__Given data__
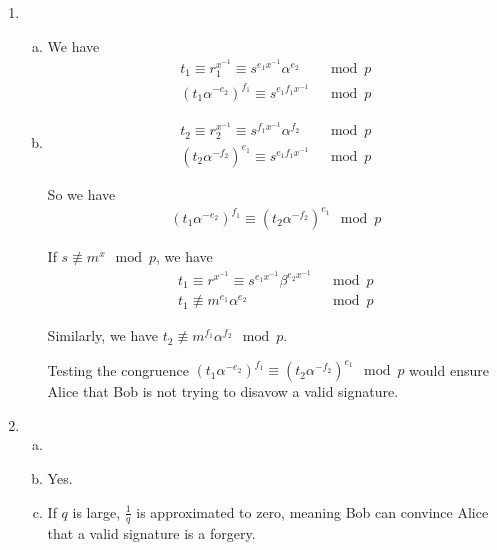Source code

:\documentclass[11pt,a4paper]{article}
\begin{document}
\begin{enumerate}
\item
	\begin{enumerate}[a)]
	\item We have
		\begin{align*}
		t_{1} \equiv r_{1}^{x^{-1}} \equiv s^{e_{1}x^{-1}}\alpha^{e_{2}} &\mod p \\
		\left(t_{1}\alpha^{-e_{2}}\right)^{f_{1}} \equiv s^{e_{1}f_{1}x^{-1}} &\mod p
		\end{align*}
	
	\item
		\begin{align*}
		t_{2} \equiv r_{2}^{x^{-1}} \equiv s^{f_{1}x^{-1}}\alpha^{f_{2}} &\mod p \\
		\left(t_{2}\alpha^{-f_{2}}\right)^{e_{1}} \equiv s^{e_{1}f_{1}x^{-1}} &\mod p
		\end{align*}
	\par So we have 
		\begin{align*}
		\left(t_{1}\alpha^{-e_{2}}\right)^{f_{1}} \equiv \left(t_{2}\alpha^{-f_{2}}\right)^{e_{1}} \mod p
		\end{align*}
	\par If $s \not\equiv m^{x} \mod p$, we have
		\begin{align*}
		t_{1} \equiv r^{x^{-1}} \equiv s^{e_{1}x^{-1}}\beta^{e_{2}x^{-1}} &\mod p \\
		t_{1} \not\equiv m^{e_{1}}\alpha^{e_{2}} &\mod p
		\end{align*}
	\par Similarly, we have $t_{2} \not\equiv m^{f_{1}}\alpha^{f_{2}} \mod p$.
	\par Testing the congruence $\left(t_{1} \alpha^{-e_{2}} \right)^{f_{1}} \equiv \left(t_{2}\alpha^{-f_{2}}\right)^{e_{1}} \mod p$ would ensure Alice that Bob is not trying to disavow a valid signature.
	\end{enumerate}

\item
	\begin{enumerate}[a)]
	\item
	
	\item Yes.
	
	\item If $q$ is large, $\frac{1}{q}$ is approximated to zero, meaning Bob can convince Alice that a valid signature is a forgery.
	\end{enumerate}
\end{enumerate}
\end{document}
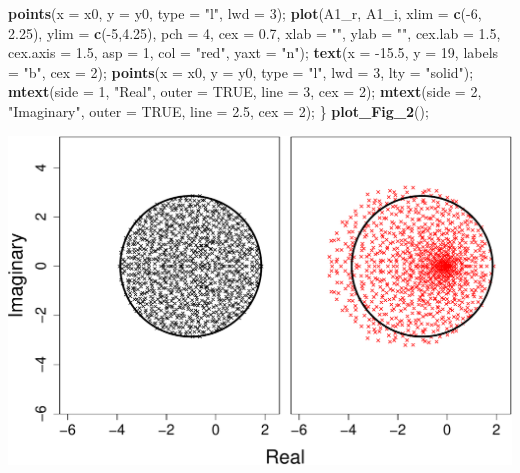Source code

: \documentclass[]{article}
\newenvironment{Shaded}{\begin{snugshade}}{\end{snugshade}}
\newcommand{\KeywordTok}[1]{\textcolor[rgb]{0.13,0.29,0.53}{\textbf{{#1}}}}
\newcommand{\DataTypeTok}[1]{\textcolor[rgb]{0.13,0.29,0.53}{{#1}}}
\newcommand{\DecValTok}[1]{\textcolor[rgb]{0.00,0.00,0.81}{{#1}}}
\newcommand{\FloatTok}[1]{\textcolor[rgb]{0.00,0.00,0.81}{{#1}}}
\newcommand{\StringTok}[1]{\textcolor[rgb]{0.31,0.60,0.02}{{#1}}}
\newcommand{\OtherTok}[1]{\textcolor[rgb]{0.56,0.35,0.01}{{#1}}}
\newcommand{\NormalTok}[1]{{#1}}
\begin{document}
\begin{Shaded}
\begin{Highlighting}[]
    \KeywordTok{points}\NormalTok{(}\DataTypeTok{x =} \NormalTok{x0, }\DataTypeTok{y =} \NormalTok{y0, }\DataTypeTok{type =} \StringTok{"l"}\NormalTok{, }\DataTypeTok{lwd =} \DecValTok{3}\NormalTok{);}
    \KeywordTok{plot}\NormalTok{(A1_r, A1_i, }\DataTypeTok{xlim =} \KeywordTok{c}\NormalTok{(-}\DecValTok{6}\NormalTok{, }\FloatTok{2.25}\NormalTok{), }\DataTypeTok{ylim =} \KeywordTok{c}\NormalTok{(-}\DecValTok{5}\NormalTok{,}\FloatTok{4.25}\NormalTok{), }\DataTypeTok{pch =} \DecValTok{4}\NormalTok{, }\DataTypeTok{cex =} \FloatTok{0.7}\NormalTok{,}
         \DataTypeTok{xlab =} \StringTok{""}\NormalTok{, }\DataTypeTok{ylab =} \StringTok{""}\NormalTok{, }\DataTypeTok{cex.lab =} \FloatTok{1.5}\NormalTok{, }\DataTypeTok{cex.axis =} \FloatTok{1.5}\NormalTok{, }\DataTypeTok{asp =} \DecValTok{1}\NormalTok{, }\DataTypeTok{col =} \StringTok{"red"}\NormalTok{,}
         \DataTypeTok{yaxt =} \StringTok{"n"}\NormalTok{);}
    \KeywordTok{text}\NormalTok{(}\DataTypeTok{x =} \NormalTok{-}\FloatTok{15.5}\NormalTok{, }\DataTypeTok{y =} \DecValTok{19}\NormalTok{, }\DataTypeTok{labels =} \StringTok{"b"}\NormalTok{, }\DataTypeTok{cex =} \DecValTok{2}\NormalTok{);}
    \KeywordTok{points}\NormalTok{(}\DataTypeTok{x =} \NormalTok{x0, }\DataTypeTok{y =} \NormalTok{y0, }\DataTypeTok{type =} \StringTok{"l"}\NormalTok{, }\DataTypeTok{lwd =} \DecValTok{3}\NormalTok{, }\DataTypeTok{lty =} \StringTok{"solid"}\NormalTok{);}
    \KeywordTok{mtext}\NormalTok{(}\DataTypeTok{side =} \DecValTok{1}\NormalTok{, }\StringTok{"Real"}\NormalTok{, }\DataTypeTok{outer =} \OtherTok{TRUE}\NormalTok{, }\DataTypeTok{line =} \DecValTok{3}\NormalTok{, }\DataTypeTok{cex =} \DecValTok{2}\NormalTok{);}
    \KeywordTok{mtext}\NormalTok{(}\DataTypeTok{side =} \DecValTok{2}\NormalTok{, }\StringTok{"Imaginary"}\NormalTok{, }\DataTypeTok{outer =} \OtherTok{TRUE}\NormalTok{, }\DataTypeTok{line =} \FloatTok{2.5}\NormalTok{, }\DataTypeTok{cex =} \DecValTok{2}\NormalTok{);}
\NormalTok{\}}
\KeywordTok{plot_Fig_2}\NormalTok{();}
\end{Highlighting}
\end{Shaded}

\includegraphics{SI_science_files/figure-latex/unnamed-chunk-9-1.pdf}
\end{document}
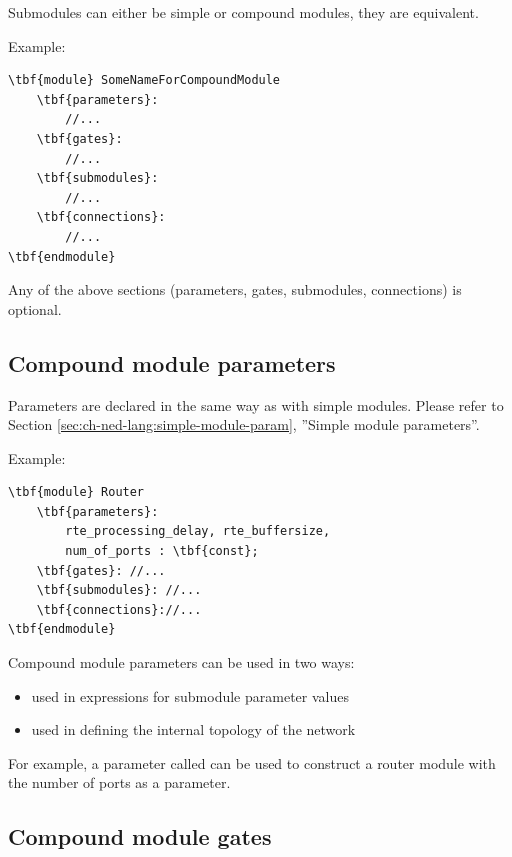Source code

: Submodules can either be simple or
compound modules, they are equivalent.


Example:

\begin{Verbatim}[commandchars=\\\{\}]
\tbf{module} SomeNameForCompoundModule
    \tbf{parameters}:
        //...
    \tbf{gates}:
        //...
    \tbf{submodules}:
        //...
    \tbf{connections}:
        //...
\tbf{endmodule}
\end{Verbatim}

Any of the above sections (parameters, gates, submodules, connections)
is optional.





\subsection{Compound module parameters}


Parameters are declared in the same
way as with simple modules.  Please refer to
Section \ref{sec:ch-ned-lang:simple-module-param}, ''Simple module
parameters''.


Example:

\begin{Verbatim}[commandchars=\\\{\}]
\tbf{module} Router
    \tbf{parameters}:
        rte_processing_delay, rte_buffersize,
        num_of_ports : \tbf{const};
    \tbf{gates}: //...
    \tbf{submodules}: //...
    \tbf{connections}://...
\tbf{endmodule}
\end{Verbatim}

Compound module parameters can be used in two ways:
\begin{itemize}
\item{used in expressions for submodule parameter values}
\item{used in defining the internal topology of the network}
\end{itemize}

For example, a parameter called  can be used to
construct a router module with the number of ports as a parameter.





\subsection{Compound module gates}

__What is being asked__
An exact copy of all the entries is required, and it must contain no pictures.

__Task response__
Source code

:\documentclass[11pt,a4paper]{article}
\begin{document}
\begin{enumerate}
\item
	\begin{enumerate}[a)]
	\item We have
		\begin{align*}
		t_{1} \equiv r_{1}^{x^{-1}} \equiv s^{e_{1}x^{-1}}\alpha^{e_{2}} &\mod p \\
		\left(t_{1}\alpha^{-e_{2}}\right)^{f_{1}} \equiv s^{e_{1}f_{1}x^{-1}} &\mod p
		\end{align*}
	
	\item
		\begin{align*}
		t_{2} \equiv r_{2}^{x^{-1}} \equiv s^{f_{1}x^{-1}}\alpha^{f_{2}} &\mod p \\
		\left(t_{2}\alpha^{-f_{2}}\right)^{e_{1}} \equiv s^{e_{1}f_{1}x^{-1}} &\mod p
		\end{align*}
	\par So we have 
		\begin{align*}
		\left(t_{1}\alpha^{-e_{2}}\right)^{f_{1}} \equiv \left(t_{2}\alpha^{-f_{2}}\right)^{e_{1}} \mod p
		\end{align*}
	\par If $s \not\equiv m^{x} \mod p$, we have
		\begin{align*}
		t_{1} \equiv r^{x^{-1}} \equiv s^{e_{1}x^{-1}}\beta^{e_{2}x^{-1}} &\mod p \\
		t_{1} \not\equiv m^{e_{1}}\alpha^{e_{2}} &\mod p
		\end{align*}
	\par Similarly, we have $t_{2} \not\equiv m^{f_{1}}\alpha^{f_{2}} \mod p$.
	\par Testing the congruence $\left(t_{1} \alpha^{-e_{2}} \right)^{f_{1}} \equiv \left(t_{2}\alpha^{-f_{2}}\right)^{e_{1}} \mod p$ would ensure Alice that Bob is not trying to disavow a valid signature.
	\end{enumerate}

\item
	\begin{enumerate}[a)]
	\item
	
	\item Yes.
	
	\item If $q$ is large, $\frac{1}{q}$ is approximated to zero, meaning Bob can convince Alice that a valid signature is a forgery.
	\end{enumerate}
\end{enumerate}
\end{document}
Source code

: \documentclass[]{article}
\newenvironment{Shaded}{\begin{snugshade}}{\end{snugshade}}
\newcommand{\KeywordTok}[1]{\textcolor[rgb]{0.13,0.29,0.53}{\textbf{{#1}}}}
\newcommand{\DataTypeTok}[1]{\textcolor[rgb]{0.13,0.29,0.53}{{#1}}}
\newcommand{\DecValTok}[1]{\textcolor[rgb]{0.00,0.00,0.81}{{#1}}}
\newcommand{\FloatTok}[1]{\textcolor[rgb]{0.00,0.00,0.81}{{#1}}}
\newcommand{\StringTok}[1]{\textcolor[rgb]{0.31,0.60,0.02}{{#1}}}
\newcommand{\OtherTok}[1]{\textcolor[rgb]{0.56,0.35,0.01}{{#1}}}
\newcommand{\NormalTok}[1]{{#1}}
\begin{document}
\begin{Shaded}
\begin{Highlighting}[]
    \KeywordTok{points}\NormalTok{(}\DataTypeTok{x =} \NormalTok{x0, }\DataTypeTok{y =} \NormalTok{y0, }\DataTypeTok{type =} \StringTok{"l"}\NormalTok{, }\DataTypeTok{lwd =} \DecValTok{3}\NormalTok{);}
    \KeywordTok{plot}\NormalTok{(A1_r, A1_i, }\DataTypeTok{xlim =} \KeywordTok{c}\NormalTok{(-}\DecValTok{6}\NormalTok{, }\FloatTok{2.25}\NormalTok{), }\DataTypeTok{ylim =} \KeywordTok{c}\NormalTok{(-}\DecValTok{5}\NormalTok{,}\FloatTok{4.25}\NormalTok{), }\DataTypeTok{pch =} \DecValTok{4}\NormalTok{, }\DataTypeTok{cex =} \FloatTok{0.7}\NormalTok{,}
         \DataTypeTok{xlab =} \StringTok{""}\NormalTok{, }\DataTypeTok{ylab =} \StringTok{""}\NormalTok{, }\DataTypeTok{cex.lab =} \FloatTok{1.5}\NormalTok{, }\DataTypeTok{cex.axis =} \FloatTok{1.5}\NormalTok{, }\DataTypeTok{asp =} \DecValTok{1}\NormalTok{, }\DataTypeTok{col =} \StringTok{"red"}\NormalTok{,}
         \DataTypeTok{yaxt =} \StringTok{"n"}\NormalTok{);}
    \KeywordTok{text}\NormalTok{(}\DataTypeTok{x =} \NormalTok{-}\FloatTok{15.5}\NormalTok{, }\DataTypeTok{y =} \DecValTok{19}\NormalTok{, }\DataTypeTok{labels =} \StringTok{"b"}\NormalTok{, }\DataTypeTok{cex =} \DecValTok{2}\NormalTok{);}
    \KeywordTok{points}\NormalTok{(}\DataTypeTok{x =} \NormalTok{x0, }\DataTypeTok{y =} \NormalTok{y0, }\DataTypeTok{type =} \StringTok{"l"}\NormalTok{, }\DataTypeTok{lwd =} \DecValTok{3}\NormalTok{, }\DataTypeTok{lty =} \StringTok{"solid"}\NormalTok{);}
    \KeywordTok{mtext}\NormalTok{(}\DataTypeTok{side =} \DecValTok{1}\NormalTok{, }\StringTok{"Real"}\NormalTok{, }\DataTypeTok{outer =} \OtherTok{TRUE}\NormalTok{, }\DataTypeTok{line =} \DecValTok{3}\NormalTok{, }\DataTypeTok{cex =} \DecValTok{2}\NormalTok{);}
    \KeywordTok{mtext}\NormalTok{(}\DataTypeTok{side =} \DecValTok{2}\NormalTok{, }\StringTok{"Imaginary"}\NormalTok{, }\DataTypeTok{outer =} \OtherTok{TRUE}\NormalTok{, }\DataTypeTok{line =} \FloatTok{2.5}\NormalTok{, }\DataTypeTok{cex =} \DecValTok{2}\NormalTok{);}
\NormalTok{\}}
\KeywordTok{plot_Fig_2}\NormalTok{();}
\end{Highlighting}
\end{Shaded}

\includegraphics{SI_science_files/figure-latex/unnamed-chunk-9-1.pdf}
\end{document}
Source code

: Submodules can either be simple or
compound modules, they are equivalent.


Example:

\begin{Verbatim}[commandchars=\\\{\}]
\tbf{module} SomeNameForCompoundModule
    \tbf{parameters}:
        //...
    \tbf{gates}:
        //...
    \tbf{submodules}:
        //...
    \tbf{connections}:
        //...
\tbf{endmodule}
\end{Verbatim}

Any of the above sections (parameters, gates, submodules, connections)
is optional.





\subsection{Compound module parameters}


Parameters are declared in the same
way as with simple modules.  Please refer to
Section \ref{sec:ch-ned-lang:simple-module-param}, ''Simple module
parameters''.


Example:

\begin{Verbatim}[commandchars=\\\{\}]
\tbf{module} Router
    \tbf{parameters}:
        rte_processing_delay, rte_buffersize,
        num_of_ports : \tbf{const};
    \tbf{gates}: //...
    \tbf{submodules}: //...
    \tbf{connections}://...
\tbf{endmodule}
\end{Verbatim}

Compound module parameters can be used in two ways:
\begin{itemize}
\item{used in expressions for submodule parameter values}
\item{used in defining the internal topology of the network}
\end{itemize}

For example, a parameter called  can be used to
construct a router module with the number of ports as a parameter.





\subsection{Compound module gates}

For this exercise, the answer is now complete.